PESTS AND DISEASES OF FORESTRY IN NEW ZEALAND
What is yellow and hairy and eats poplar leaves?
Toni Withers, New Zealand Tree Grower November 2021.
A new threat to poplars has arrived. The hairy poplar sawfly was first spotted in Dunedin in 2019 after one larva accidentally found itself caught on the sticky base of a gypsy moth surveillance trap. This pest is a sawfly called Cladius grandis.
Very similar to the willow sawfly, this unusual looking creature resembles a caterpillar but is in fact a type of wasp which eats leaves. Up until now, the only disorder turning New Zealand poplar leaves yellow was poplar rust, a pathogen which would cause premature leaf shedding from normally statuesque and healthy poplar trees. There is concern that this new yellow chewing menace could cause unwelcome effects on poplars, valued trees which play an important role in our landscape. Currently, the known distribution of the pest is on the Taieri Plains from Waihola in the south, to north of Dunedin near Waikouaiti.
Where the hairy poplar sawfly is from
The hairy poplar sawfly is native to the northern hemisphere, where it evolved on Eurasian poplars. In Europe, poplars and willows are attacked by a complex of pests, including many species of sawflies. Cladius grandis was first recorded as an invasive pest in the United States after being found in New York in 1887 and spreading to the west coast of Canada, British Columbia, by 1917.

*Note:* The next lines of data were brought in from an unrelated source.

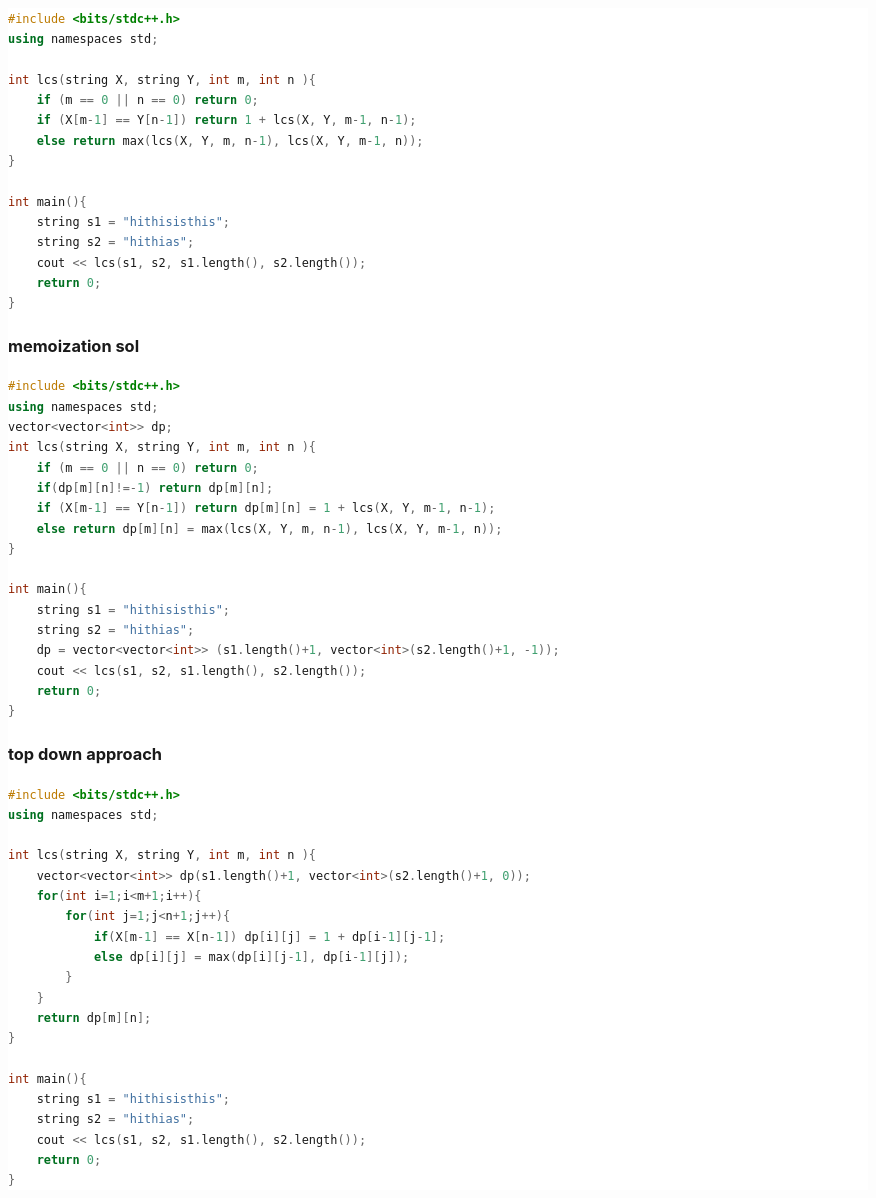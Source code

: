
 ```cpp
#include <bits/stdc++.h>
using namespaces std;

int lcs(string X, string Y, int m, int n ){
    if (m == 0 || n == 0) return 0;
    if (X[m-1] == Y[n-1]) return 1 + lcs(X, Y, m-1, n-1);
    else return max(lcs(X, Y, m, n-1), lcs(X, Y, m-1, n));
}

int main(){
    string s1 = "hithisisthis";
    string s2 = "hithias";
    cout << lcs(s1, s2, s1.length(), s2.length());
    return 0;
}
```

### memoization sol

```cpp
#include <bits/stdc++.h>
using namespaces std;
vector<vector<int>> dp;
int lcs(string X, string Y, int m, int n ){
    if (m == 0 || n == 0) return 0;
    if(dp[m][n]!=-1) return dp[m][n];
    if (X[m-1] == Y[n-1]) return dp[m][n] = 1 + lcs(X, Y, m-1, n-1);
    else return dp[m][n] = max(lcs(X, Y, m, n-1), lcs(X, Y, m-1, n));
}

int main(){
    string s1 = "hithisisthis";
    string s2 = "hithias";
    dp = vector<vector<int>> (s1.length()+1, vector<int>(s2.length()+1, -1));
    cout << lcs(s1, s2, s1.length(), s2.length());
    return 0;
}
```

### top down approach

```cpp
#include <bits/stdc++.h>
using namespaces std;

int lcs(string X, string Y, int m, int n ){
    vector<vector<int>> dp(s1.length()+1, vector<int>(s2.length()+1, 0));
    for(int i=1;i<m+1;i++){
        for(int j=1;j<n+1;j++){
            if(X[m-1] == X[n-1]) dp[i][j] = 1 + dp[i-1][j-1];
            else dp[i][j] = max(dp[i][j-1], dp[i-1][j]);
        }
    }
    return dp[m][n];
}

int main(){
    string s1 = "hithisisthis";
    string s2 = "hithias";
    cout << lcs(s1, s2, s1.length(), s2.length());
    return 0;
}
```
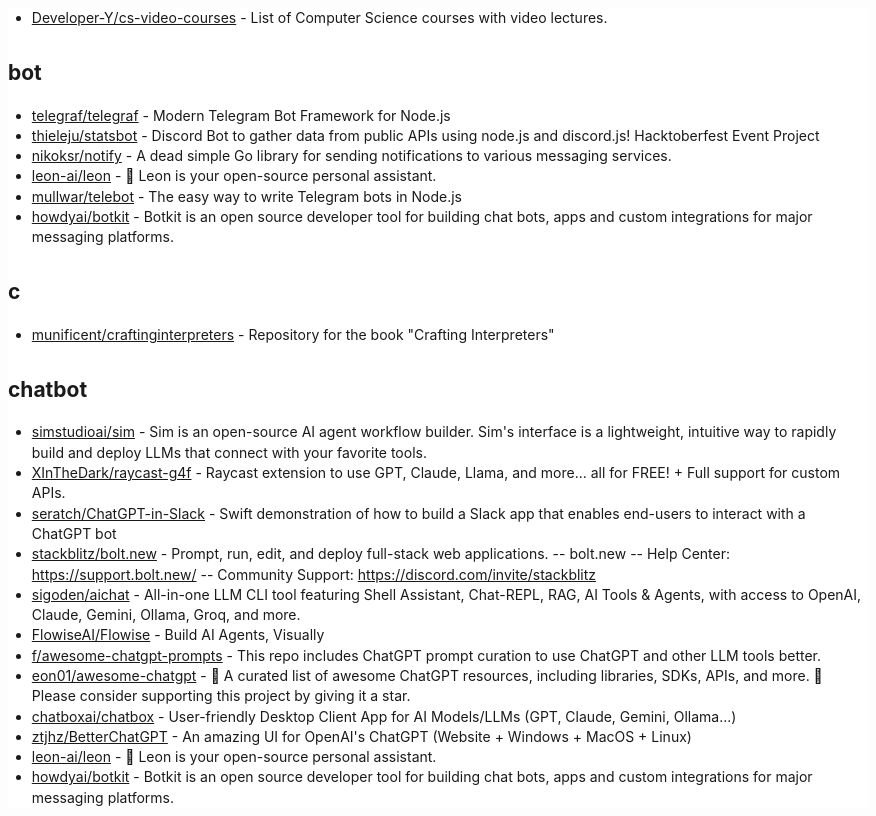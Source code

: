 - [Developer-Y/cs-video-courses](https://github.com/Developer-Y/cs-video-courses) - List of Computer Science courses with video lectures.

## bot 

- [telegraf/telegraf](https://github.com/telegraf/telegraf) - Modern Telegram Bot Framework for Node.js
- [thieleju/statsbot](https://github.com/thieleju/statsbot) - Discord Bot to gather data from public APIs using node.js and discord.js! Hacktoberfest Event Project
- [nikoksr/notify](https://github.com/nikoksr/notify) - A dead simple Go library for sending notifications to various messaging services.
- [leon-ai/leon](https://github.com/leon-ai/leon) - 🧠 Leon is your open-source personal assistant.
- [mullwar/telebot](https://github.com/mullwar/telebot) - The easy way to write Telegram bots in Node.js
- [howdyai/botkit](https://github.com/howdyai/botkit) - Botkit is an open source developer tool for building chat bots, apps and custom integrations for major messaging platforms.

## c 

- [munificent/craftinginterpreters](https://github.com/munificent/craftinginterpreters) - Repository for the book "Crafting Interpreters"

## chatbot 

- [simstudioai/sim](https://github.com/simstudioai/sim) - Sim is an open-source AI agent workflow builder. Sim's interface is a lightweight, intuitive way to rapidly build and deploy LLMs that connect with your favorite tools.
- [XInTheDark/raycast-g4f](https://github.com/XInTheDark/raycast-g4f) - Raycast extension to use GPT, Claude, Llama, and more... all for FREE! + Full support for custom APIs.
- [seratch/ChatGPT-in-Slack](https://github.com/seratch/ChatGPT-in-Slack) - Swift demonstration of how to build a Slack app that enables end-users to interact with a ChatGPT bot
- [stackblitz/bolt.new](https://github.com/stackblitz/bolt.new) - Prompt, run, edit, and deploy full-stack web applications. -- bolt.new -- Help Center: https://support.bolt.new/ -- Community Support: https://discord.com/invite/stackblitz
- [sigoden/aichat](https://github.com/sigoden/aichat) - All-in-one LLM CLI tool featuring Shell Assistant, Chat-REPL, RAG, AI Tools & Agents, with access to OpenAI, Claude, Gemini, Ollama, Groq, and more.
- [FlowiseAI/Flowise](https://github.com/FlowiseAI/Flowise) - Build AI Agents, Visually
- [f/awesome-chatgpt-prompts](https://github.com/f/awesome-chatgpt-prompts) - This repo includes ChatGPT prompt curation to use ChatGPT and other LLM tools better.
- [eon01/awesome-chatgpt](https://github.com/eon01/awesome-chatgpt) - 🧠 A curated list of awesome ChatGPT resources, including libraries, SDKs, APIs, and more. 🌟 Please consider supporting this project by giving it a star.
- [chatboxai/chatbox](https://github.com/chatboxai/chatbox) - User-friendly Desktop Client App for AI Models/LLMs (GPT, Claude, Gemini, Ollama...)
- [ztjhz/BetterChatGPT](https://github.com/ztjhz/BetterChatGPT) - An amazing UI for OpenAI's ChatGPT (Website + Windows + MacOS + Linux)
- [leon-ai/leon](https://github.com/leon-ai/leon) - 🧠 Leon is your open-source personal assistant.
- [howdyai/botkit](https://github.com/howdyai/botkit) - Botkit is an open source developer tool for building chat bots, apps and custom integrations for major messaging platforms.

It is generally regarded as a minor pest of poplars in North America, but it can reach outbreak proportions in localised areas and can cause severe defoliation in some years. Historical outbreaks in the 1920s involved large numbers of dispersing larvae crawling up walls and into houses. Despite being hairy there is no evidence that the hairs on the larvae pose any kind of health risk to humans.
The hairy poplar sawfly shows a particular liking for the poplars Populus nigra, P. deltoides, P. tremula, P. tremuloides and P. canadensis. The latter is a natural hybrid of P. nigra and P. deltoides. As all these species are parents of New Zealand’s own poplar cultivars, we expect most poplars to be susceptible to feeding by the pest. Research is under way at Plant & Food Research to examine the potential for resistance in the poplars which are commonly used for soil conservation and provide useful timber.
When the sawfly is active
The adults are about the size of a honey bee, with an orange abdomen and a black head and thorax. Emerging from the soil in October and November to mate, the females are present throughout the summer. They lay their eggs in a neat row down both sides of the petiole, the leaf stalk, of a fully expanded leaf.
Each egg is placed into a little pocket, formed by the action of the saw-like ovipositor. The eggs then take four weeks to hatch, and the tiny pale larvae are first seen in early December. They generally feed side by side, skeletonising the surface of the leaves to leave translucent ‘window’ appearance. As the larvae feed and develop through their six instars, any time between December and March, they grow in size and become a brighter yellow with distinctive black dots. When they reach their fourth instar the larvae are big enough to chew through the entire leaf, as seen in the photographs.
Larvae reach maturity after approximately a month of feeding and then disperse to pupate. Observed pupation sites include bark fissures of a tree, the soil or in leaf litter. In a quirk of nature, they show a strong attraction to spinning their cocoons within the grooves of rubber tyres. In Dunedin only one complete lifecycle a year has been observed. In Quebec, in one scorching year the poplar sawfly completed two generations in one summer. Poplar sawfly may become a more serious pest when it reaches areas of New Zealand with warmer summer temperatures, regions such as central Otago or the east coast of the North Island.
Is it a serious pest?
The hairy poplar sawfly is currently only a minor pest, removing up to a fifth of the leaf area from the lower branches of young poplars. New Zealand has no known natural enemies of this poplar sawfly because we have no closely related native species. In addition, birds find them unpalatable. Therefore, we cannot rule out the possibility of its pest status worsening in the future.
If you find one
We need the eyes of farm foresters throughout the country to look for these pests this summer, to let us know where they have spread to. Please report any suspected findings by uploading a photograph to //inaturalist.nz/home or via the Find-A-Pest app.
The research was funded by the Ministry for Primary Industry’s Sustainable Food and Fibre Futures fund, the NZ Poplar and Willow Research Trust and the Combined Regional Councils Land Managers.
Toni Withers is an entomologist at Scion.